24 Days Until June 15: Your Friday Afternoon Tax Prep Checklist

It’s Friday afternoon — and if you’re a freelancer or small business owner, here’s a number you need to know: 24 days. That’s how long you have until the June 15, 2026 Q2 estimated tax deadline. Not a lot of runway, especially when you factor in weekends, client work, and the general chaos of running your own business.

But here’s the good news: Friday afternoons are actually perfect for tax prep. The week’s deliverables are wrapped up, your inbox has slowed down, and you have just enough mental bandwidth to tackle something important without the pressure of a Monday morning rush. Let’s use the next hour wisely.

Why the June 15 Deadline Matters More Than You Think

The IRS requires self-employed individuals and small business owners to pay estimated taxes four times a year. Q2 covers income earned from April 1 through May 31, 2026, and the payment is due by June 15, 2026.

Miss it? You could face an underpayment penalty from the IRS — currently calculated at the federal short-term rate plus 3%. That might sound small, but on a $5,000 tax bill, even a modest penalty adds up fast.

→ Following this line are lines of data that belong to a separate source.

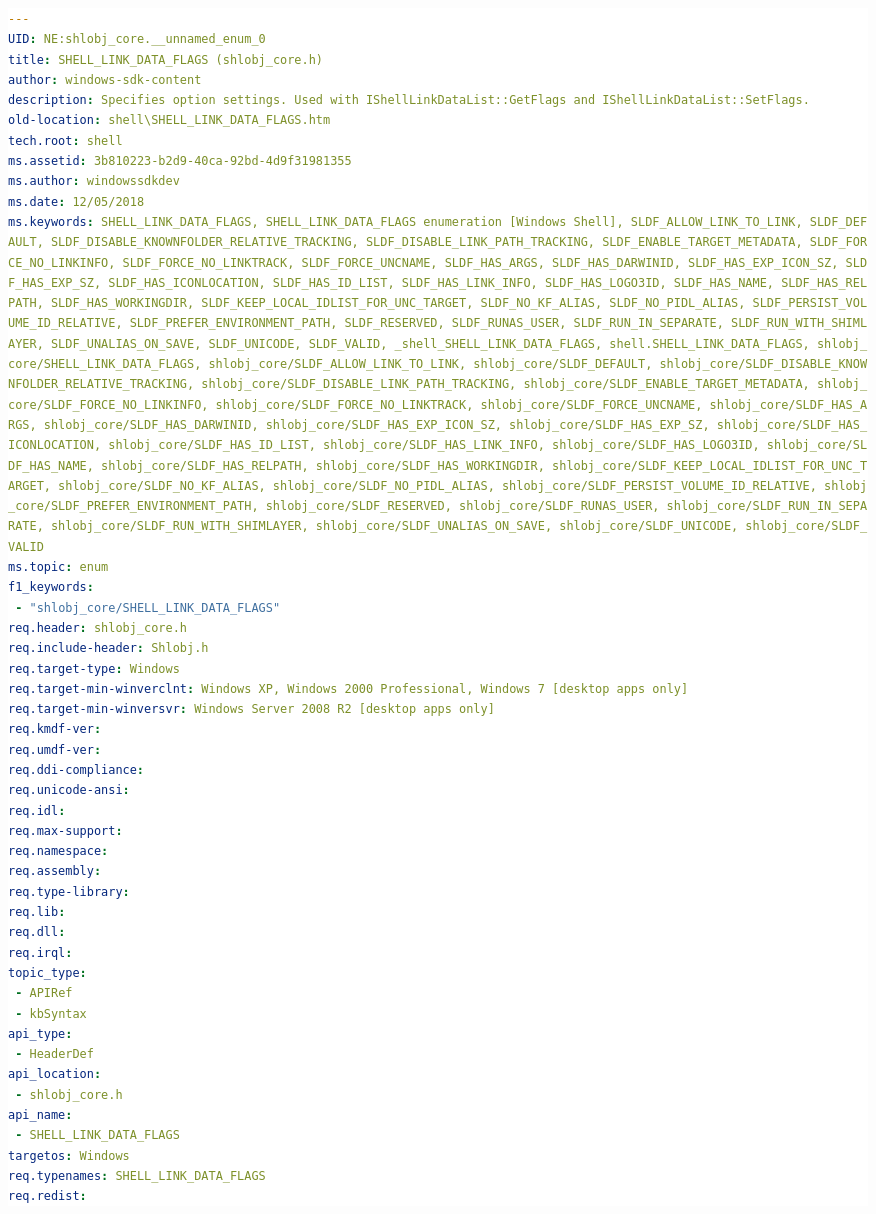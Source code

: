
 ```yaml
---
UID: NE:shlobj_core.__unnamed_enum_0
title: SHELL_LINK_DATA_FLAGS (shlobj_core.h)
author: windows-sdk-content
description: Specifies option settings. Used with IShellLinkDataList::GetFlags and IShellLinkDataList::SetFlags.
old-location: shell\SHELL_LINK_DATA_FLAGS.htm
tech.root: shell
ms.assetid: 3b810223-b2d9-40ca-92bd-4d9f31981355
ms.author: windowssdkdev
ms.date: 12/05/2018
ms.keywords: SHELL_LINK_DATA_FLAGS, SHELL_LINK_DATA_FLAGS enumeration [Windows Shell], SLDF_ALLOW_LINK_TO_LINK, SLDF_DEFAULT, SLDF_DISABLE_KNOWNFOLDER_RELATIVE_TRACKING, SLDF_DISABLE_LINK_PATH_TRACKING, SLDF_ENABLE_TARGET_METADATA, SLDF_FORCE_NO_LINKINFO, SLDF_FORCE_NO_LINKTRACK, SLDF_FORCE_UNCNAME, SLDF_HAS_ARGS, SLDF_HAS_DARWINID, SLDF_HAS_EXP_ICON_SZ, SLDF_HAS_EXP_SZ, SLDF_HAS_ICONLOCATION, SLDF_HAS_ID_LIST, SLDF_HAS_LINK_INFO, SLDF_HAS_LOGO3ID, SLDF_HAS_NAME, SLDF_HAS_RELPATH, SLDF_HAS_WORKINGDIR, SLDF_KEEP_LOCAL_IDLIST_FOR_UNC_TARGET, SLDF_NO_KF_ALIAS, SLDF_NO_PIDL_ALIAS, SLDF_PERSIST_VOLUME_ID_RELATIVE, SLDF_PREFER_ENVIRONMENT_PATH, SLDF_RESERVED, SLDF_RUNAS_USER, SLDF_RUN_IN_SEPARATE, SLDF_RUN_WITH_SHIMLAYER, SLDF_UNALIAS_ON_SAVE, SLDF_UNICODE, SLDF_VALID, _shell_SHELL_LINK_DATA_FLAGS, shell.SHELL_LINK_DATA_FLAGS, shlobj_core/SHELL_LINK_DATA_FLAGS, shlobj_core/SLDF_ALLOW_LINK_TO_LINK, shlobj_core/SLDF_DEFAULT, shlobj_core/SLDF_DISABLE_KNOWNFOLDER_RELATIVE_TRACKING, shlobj_core/SLDF_DISABLE_LINK_PATH_TRACKING, shlobj_core/SLDF_ENABLE_TARGET_METADATA, shlobj_core/SLDF_FORCE_NO_LINKINFO, shlobj_core/SLDF_FORCE_NO_LINKTRACK, shlobj_core/SLDF_FORCE_UNCNAME, shlobj_core/SLDF_HAS_ARGS, shlobj_core/SLDF_HAS_DARWINID, shlobj_core/SLDF_HAS_EXP_ICON_SZ, shlobj_core/SLDF_HAS_EXP_SZ, shlobj_core/SLDF_HAS_ICONLOCATION, shlobj_core/SLDF_HAS_ID_LIST, shlobj_core/SLDF_HAS_LINK_INFO, shlobj_core/SLDF_HAS_LOGO3ID, shlobj_core/SLDF_HAS_NAME, shlobj_core/SLDF_HAS_RELPATH, shlobj_core/SLDF_HAS_WORKINGDIR, shlobj_core/SLDF_KEEP_LOCAL_IDLIST_FOR_UNC_TARGET, shlobj_core/SLDF_NO_KF_ALIAS, shlobj_core/SLDF_NO_PIDL_ALIAS, shlobj_core/SLDF_PERSIST_VOLUME_ID_RELATIVE, shlobj_core/SLDF_PREFER_ENVIRONMENT_PATH, shlobj_core/SLDF_RESERVED, shlobj_core/SLDF_RUNAS_USER, shlobj_core/SLDF_RUN_IN_SEPARATE, shlobj_core/SLDF_RUN_WITH_SHIMLAYER, shlobj_core/SLDF_UNALIAS_ON_SAVE, shlobj_core/SLDF_UNICODE, shlobj_core/SLDF_VALID
ms.topic: enum
f1_keywords: 
 - "shlobj_core/SHELL_LINK_DATA_FLAGS"
req.header: shlobj_core.h
req.include-header: Shlobj.h
req.target-type: Windows
req.target-min-winverclnt: Windows XP, Windows 2000 Professional, Windows 7 [desktop apps only]
req.target-min-winversvr: Windows Server 2008 R2 [desktop apps only]
req.kmdf-ver: 
req.umdf-ver: 
req.ddi-compliance: 
req.unicode-ansi: 
req.idl: 
req.max-support: 
req.namespace: 
req.assembly: 
req.type-library: 
req.lib: 
req.dll: 
req.irql: 
topic_type:
 - APIRef
 - kbSyntax
api_type:
 - HeaderDef
api_location:
 - shlobj_core.h
api_name:
 - SHELL_LINK_DATA_FLAGS
targetos: Windows
req.typenames: SHELL_LINK_DATA_FLAGS
req.redist: 
```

More importantly, scrambling in the final days before a deadline leads to mistakes: missed deductions, miscalculated income, and stress that bleeds into your actual work. The 24 days you have right now are a gift. Use them.

Your Friday Afternoon Q2 Tax Prep Checklist

Work through these steps today — or split them across the next few Fridays before June 15. Either way, starting now puts you in control.

  1. Gather all income records for April and May.
    Pull together every revenue source: freelance invoices, 1099s, PayPal/Venmo business transfers, direct client payments. Don’t rely on memory — open your bank statements and accounting software and reconcile everything. If you haven’t been tracking this in real time, now is the moment to catch up.
  2. Collect and categorize every deductible expense.
    Home office, software subscriptions, travel, meals, equipment — every legitimate business expense reduces your taxable income. The challenge? Most freelancers have receipts scattered across email, physical folders, and their phone’s camera roll. This is where BudgetX earns its keep: scan receipts in 3 seconds with AI that automatically extracts the vendor, amount, date, and category. No manual data entry. No lost receipts at tax time.
  3. Calculate your Q2 estimated tax payment.
    The IRS safe harbor rule: pay either 90% of what you’ll owe this year, or 100% of what you owed last year (110% if your prior-year adjusted gross income exceeded $150,000). Use IRS Form 1040-ES to calculate your payment. If your income has been relatively stable, last year’s tax return is your fastest reference point.
  4. Check your self-employment tax.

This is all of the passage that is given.